Exponents of the Act have defended it as a necessary counter insurgency measure to “neutralize insurgents and secessionist movements”. Any amendment or repeal of the act, they believe, would render the presence and mandate of the armed forces redundant. Army figureheads reiterate that the military is summoned as a last resort, when internal and political security measures fail or cease to operate. The presence of soldiers in the “disturbed areas” is because the police and paramilitary forces were unable to do their jobs. They continue to defend their presence in the Kashmir valley in effect of the situation being a proxy-war, and the need for the military to support the border forces, and guard territory. They attribute the civilian killings to insurgents instigating the masses against the army, deny the occurrences of rape, and assure procedures of court marshal and suspension to those officials who acted outside the boundaries of law.
With such marked arguments in favour of and against it, AFSPA has acquired a position of unclarity, doubt and objectivity. Prime Minister Manmohan Singh had stated that AFSPA would be replaced with a more “humane” act. However, there is no consensus within the parliament as to if and how the act should be amended. Even though Heyns urged the Government of India to withdraw the act completely, his request is just another added straw to the stack. Last year, the Special Rapporteur on Human Rights Defenders, Margaret Sekaggya had made the same request after her visit to the country, but other than a short-lived clamour, no action was taken. The situation resembles an undulating Mexican wave, rising in protest for a brief period followed by total inaction, and then again swelling to subside into nothingness.

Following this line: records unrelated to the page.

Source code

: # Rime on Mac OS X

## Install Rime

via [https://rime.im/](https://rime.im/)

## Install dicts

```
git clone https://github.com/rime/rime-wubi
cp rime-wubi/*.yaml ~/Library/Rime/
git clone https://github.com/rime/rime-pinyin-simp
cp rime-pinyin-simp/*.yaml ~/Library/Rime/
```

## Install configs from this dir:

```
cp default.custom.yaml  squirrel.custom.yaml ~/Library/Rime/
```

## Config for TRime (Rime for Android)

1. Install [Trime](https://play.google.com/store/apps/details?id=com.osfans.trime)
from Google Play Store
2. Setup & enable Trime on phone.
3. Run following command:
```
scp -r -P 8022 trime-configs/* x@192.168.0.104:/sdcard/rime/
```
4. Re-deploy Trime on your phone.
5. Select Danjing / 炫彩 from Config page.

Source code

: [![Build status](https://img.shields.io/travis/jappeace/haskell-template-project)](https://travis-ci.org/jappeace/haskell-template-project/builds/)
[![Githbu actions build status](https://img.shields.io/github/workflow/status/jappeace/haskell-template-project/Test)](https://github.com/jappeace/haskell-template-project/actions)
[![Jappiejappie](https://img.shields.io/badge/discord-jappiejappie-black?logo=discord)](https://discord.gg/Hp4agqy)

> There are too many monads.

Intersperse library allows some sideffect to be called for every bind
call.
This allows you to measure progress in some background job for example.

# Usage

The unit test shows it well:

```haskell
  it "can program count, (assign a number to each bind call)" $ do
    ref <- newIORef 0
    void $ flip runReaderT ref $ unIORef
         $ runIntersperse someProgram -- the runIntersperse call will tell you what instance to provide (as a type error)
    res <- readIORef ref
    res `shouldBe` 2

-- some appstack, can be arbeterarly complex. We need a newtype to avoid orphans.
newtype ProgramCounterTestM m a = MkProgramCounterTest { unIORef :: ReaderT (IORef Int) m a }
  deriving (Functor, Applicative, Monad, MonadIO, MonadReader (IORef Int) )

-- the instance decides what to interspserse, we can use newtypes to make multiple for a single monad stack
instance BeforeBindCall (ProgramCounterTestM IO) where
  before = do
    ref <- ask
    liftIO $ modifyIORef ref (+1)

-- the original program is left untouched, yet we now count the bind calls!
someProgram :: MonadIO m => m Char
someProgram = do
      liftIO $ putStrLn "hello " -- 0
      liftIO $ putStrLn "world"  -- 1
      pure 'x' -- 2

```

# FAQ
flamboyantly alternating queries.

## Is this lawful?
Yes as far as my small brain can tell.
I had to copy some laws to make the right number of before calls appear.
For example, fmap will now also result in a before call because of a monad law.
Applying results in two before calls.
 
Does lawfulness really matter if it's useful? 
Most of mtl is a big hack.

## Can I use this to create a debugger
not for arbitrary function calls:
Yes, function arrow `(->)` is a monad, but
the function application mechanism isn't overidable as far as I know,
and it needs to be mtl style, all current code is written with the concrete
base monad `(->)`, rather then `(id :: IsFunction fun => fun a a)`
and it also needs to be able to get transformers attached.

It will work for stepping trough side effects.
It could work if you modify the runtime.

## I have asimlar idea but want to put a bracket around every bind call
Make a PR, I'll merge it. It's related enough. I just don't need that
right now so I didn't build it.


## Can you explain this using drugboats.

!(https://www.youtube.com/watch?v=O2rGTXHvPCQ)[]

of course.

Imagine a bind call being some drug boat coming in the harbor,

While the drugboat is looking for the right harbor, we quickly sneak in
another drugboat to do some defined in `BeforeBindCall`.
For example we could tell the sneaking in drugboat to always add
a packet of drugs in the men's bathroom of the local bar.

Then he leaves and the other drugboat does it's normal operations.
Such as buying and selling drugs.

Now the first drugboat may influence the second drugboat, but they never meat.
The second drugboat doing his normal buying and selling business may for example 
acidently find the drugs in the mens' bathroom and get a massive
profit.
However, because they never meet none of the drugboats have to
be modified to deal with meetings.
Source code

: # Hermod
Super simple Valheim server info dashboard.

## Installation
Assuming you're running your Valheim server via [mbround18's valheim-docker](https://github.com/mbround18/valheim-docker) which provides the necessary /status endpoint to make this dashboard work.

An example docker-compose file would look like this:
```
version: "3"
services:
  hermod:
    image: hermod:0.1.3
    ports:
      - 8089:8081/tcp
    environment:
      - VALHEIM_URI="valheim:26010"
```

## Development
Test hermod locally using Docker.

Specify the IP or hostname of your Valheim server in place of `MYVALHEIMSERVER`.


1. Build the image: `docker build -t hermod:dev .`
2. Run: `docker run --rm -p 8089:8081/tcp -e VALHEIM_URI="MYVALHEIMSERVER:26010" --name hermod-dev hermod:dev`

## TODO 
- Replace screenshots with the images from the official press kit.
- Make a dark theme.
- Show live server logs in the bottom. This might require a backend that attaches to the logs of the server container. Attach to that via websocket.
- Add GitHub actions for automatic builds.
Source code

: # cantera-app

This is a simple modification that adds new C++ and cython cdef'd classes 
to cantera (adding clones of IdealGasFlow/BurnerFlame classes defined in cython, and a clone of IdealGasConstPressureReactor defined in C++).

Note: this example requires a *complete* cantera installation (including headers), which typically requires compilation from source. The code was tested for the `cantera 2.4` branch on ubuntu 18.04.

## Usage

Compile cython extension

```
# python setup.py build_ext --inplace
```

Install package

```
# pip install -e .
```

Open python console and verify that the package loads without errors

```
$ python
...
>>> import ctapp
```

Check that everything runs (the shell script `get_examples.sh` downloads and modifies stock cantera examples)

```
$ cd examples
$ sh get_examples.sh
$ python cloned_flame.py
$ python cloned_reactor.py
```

One could argue for a Clausewitzian ‘political before military’ strategy, or the Johnsonian ‘winning the hearts and minds’ approach instead of AFSPA, but it would be politically naïve to believe that such solutions had not been contemplated before. When comrades of the Indian armed forces defend their presence and AFSPA to protect and safeguard ordinary civilians against terrorists, it becomes the responsibility of the Government of India to transcend this protection to not only against terrorists, but also against their own forces. Whether AFSPA is essential or not, whether the presence of the armed forces in “disturbed areas” is required or not, it is the duty of the Government of India to ensure that no civilians are injured or killed during its military operations, or at any time. With countless statements, requests and pleas before the Indian government, one can only hope that the Special Rapporteur’s report next year would be that straw which finally broke the laden camel’s back.
Rithika Nair is a Human Rights researcher at the Commonwealth Human Rights Initiative in New Delhi. Her primary areas of interest are child rights, children involved in armed conflict, and the conflict zones in Africa. She finished her Masters degree in International Studies and Diplomacy from the School of Oriental and African Studies, University of London.